→ What you should do:
Reproduce each line from the first in the data through the line that contains "Artificial Intelligence is" exactly; give nothing else.

[Records contained in a dataset]
= = = = = = =

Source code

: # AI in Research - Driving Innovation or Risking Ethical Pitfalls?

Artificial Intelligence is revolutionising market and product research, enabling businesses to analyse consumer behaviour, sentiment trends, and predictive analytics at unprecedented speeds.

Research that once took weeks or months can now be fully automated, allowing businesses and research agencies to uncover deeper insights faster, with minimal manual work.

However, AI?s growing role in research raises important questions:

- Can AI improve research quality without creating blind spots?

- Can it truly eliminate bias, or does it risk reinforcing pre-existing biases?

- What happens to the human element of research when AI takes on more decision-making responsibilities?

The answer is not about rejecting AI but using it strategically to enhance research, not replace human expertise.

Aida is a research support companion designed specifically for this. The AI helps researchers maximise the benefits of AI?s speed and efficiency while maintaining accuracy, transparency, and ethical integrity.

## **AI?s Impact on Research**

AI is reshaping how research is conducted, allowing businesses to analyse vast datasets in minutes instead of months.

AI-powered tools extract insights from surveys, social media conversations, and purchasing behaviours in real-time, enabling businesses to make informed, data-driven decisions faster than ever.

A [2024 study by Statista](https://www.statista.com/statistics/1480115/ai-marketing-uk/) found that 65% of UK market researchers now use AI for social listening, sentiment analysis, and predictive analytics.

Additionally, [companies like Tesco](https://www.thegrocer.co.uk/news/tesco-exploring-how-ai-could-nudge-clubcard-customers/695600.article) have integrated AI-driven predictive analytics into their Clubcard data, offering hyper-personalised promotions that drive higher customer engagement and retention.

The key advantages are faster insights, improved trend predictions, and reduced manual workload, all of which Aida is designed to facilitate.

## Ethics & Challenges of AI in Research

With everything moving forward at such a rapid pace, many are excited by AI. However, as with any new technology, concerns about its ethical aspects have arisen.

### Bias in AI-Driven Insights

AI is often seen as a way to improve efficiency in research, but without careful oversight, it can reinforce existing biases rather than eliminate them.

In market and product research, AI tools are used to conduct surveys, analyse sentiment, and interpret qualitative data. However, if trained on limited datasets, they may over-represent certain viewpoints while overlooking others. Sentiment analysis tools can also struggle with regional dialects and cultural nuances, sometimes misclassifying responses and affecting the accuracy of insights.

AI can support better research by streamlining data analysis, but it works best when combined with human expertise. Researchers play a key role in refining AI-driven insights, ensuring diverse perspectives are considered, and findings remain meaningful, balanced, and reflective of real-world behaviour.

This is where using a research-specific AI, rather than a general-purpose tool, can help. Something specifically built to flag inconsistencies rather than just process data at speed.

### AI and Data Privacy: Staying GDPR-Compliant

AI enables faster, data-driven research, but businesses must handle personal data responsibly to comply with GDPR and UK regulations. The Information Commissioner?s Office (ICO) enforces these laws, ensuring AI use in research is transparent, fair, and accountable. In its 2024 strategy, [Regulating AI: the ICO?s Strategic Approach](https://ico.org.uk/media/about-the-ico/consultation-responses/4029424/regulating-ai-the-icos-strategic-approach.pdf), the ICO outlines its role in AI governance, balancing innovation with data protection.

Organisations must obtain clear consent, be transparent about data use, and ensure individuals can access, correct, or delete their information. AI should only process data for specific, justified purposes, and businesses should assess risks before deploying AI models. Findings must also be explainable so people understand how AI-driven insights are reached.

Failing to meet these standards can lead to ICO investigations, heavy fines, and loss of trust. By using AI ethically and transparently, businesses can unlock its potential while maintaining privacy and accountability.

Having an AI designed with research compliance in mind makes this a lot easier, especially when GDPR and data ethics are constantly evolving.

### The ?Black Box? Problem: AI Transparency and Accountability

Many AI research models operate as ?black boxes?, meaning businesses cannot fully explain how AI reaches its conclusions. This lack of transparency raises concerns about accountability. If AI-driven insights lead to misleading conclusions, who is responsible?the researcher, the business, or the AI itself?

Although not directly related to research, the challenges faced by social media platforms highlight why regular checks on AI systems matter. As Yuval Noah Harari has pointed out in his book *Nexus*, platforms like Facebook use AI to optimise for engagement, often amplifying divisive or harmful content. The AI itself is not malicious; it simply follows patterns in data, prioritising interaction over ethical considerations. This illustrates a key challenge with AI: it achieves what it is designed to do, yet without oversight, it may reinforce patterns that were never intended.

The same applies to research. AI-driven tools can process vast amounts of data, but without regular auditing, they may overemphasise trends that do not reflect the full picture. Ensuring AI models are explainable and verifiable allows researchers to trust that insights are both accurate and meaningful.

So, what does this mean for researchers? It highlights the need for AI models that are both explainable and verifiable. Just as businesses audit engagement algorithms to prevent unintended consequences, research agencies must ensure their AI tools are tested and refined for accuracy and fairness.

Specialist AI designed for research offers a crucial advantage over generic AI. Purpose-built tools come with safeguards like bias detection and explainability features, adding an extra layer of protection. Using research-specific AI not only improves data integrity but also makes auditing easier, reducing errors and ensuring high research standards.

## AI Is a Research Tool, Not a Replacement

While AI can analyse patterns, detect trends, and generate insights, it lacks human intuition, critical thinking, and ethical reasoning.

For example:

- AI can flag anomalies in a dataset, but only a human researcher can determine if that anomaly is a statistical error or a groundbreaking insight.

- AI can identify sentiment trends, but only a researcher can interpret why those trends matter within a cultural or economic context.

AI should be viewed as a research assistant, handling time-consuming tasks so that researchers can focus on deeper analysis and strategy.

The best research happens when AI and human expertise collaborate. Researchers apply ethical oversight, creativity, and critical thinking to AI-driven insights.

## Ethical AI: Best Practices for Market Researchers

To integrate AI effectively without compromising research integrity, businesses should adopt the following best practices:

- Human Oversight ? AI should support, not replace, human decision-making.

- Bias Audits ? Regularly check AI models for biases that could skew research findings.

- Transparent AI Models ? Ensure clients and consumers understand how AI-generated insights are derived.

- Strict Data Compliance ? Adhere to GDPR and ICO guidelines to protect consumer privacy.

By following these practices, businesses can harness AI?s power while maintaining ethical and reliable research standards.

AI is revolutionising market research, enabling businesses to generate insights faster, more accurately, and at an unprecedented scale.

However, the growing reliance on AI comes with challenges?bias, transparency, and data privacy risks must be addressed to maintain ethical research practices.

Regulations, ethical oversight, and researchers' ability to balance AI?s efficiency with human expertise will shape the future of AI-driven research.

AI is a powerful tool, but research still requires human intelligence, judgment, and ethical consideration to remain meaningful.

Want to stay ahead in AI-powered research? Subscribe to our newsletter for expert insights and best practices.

= = = = = = =

→ Task result:
Source code

: # AI in Research - Driving Innovation or Risking Ethical Pitfalls?

Artificial Intelligence is revolutionising market and product research, enabling businesses to analyse consumer behaviour, sentiment trends, and predictive analytics at unprecedented speeds.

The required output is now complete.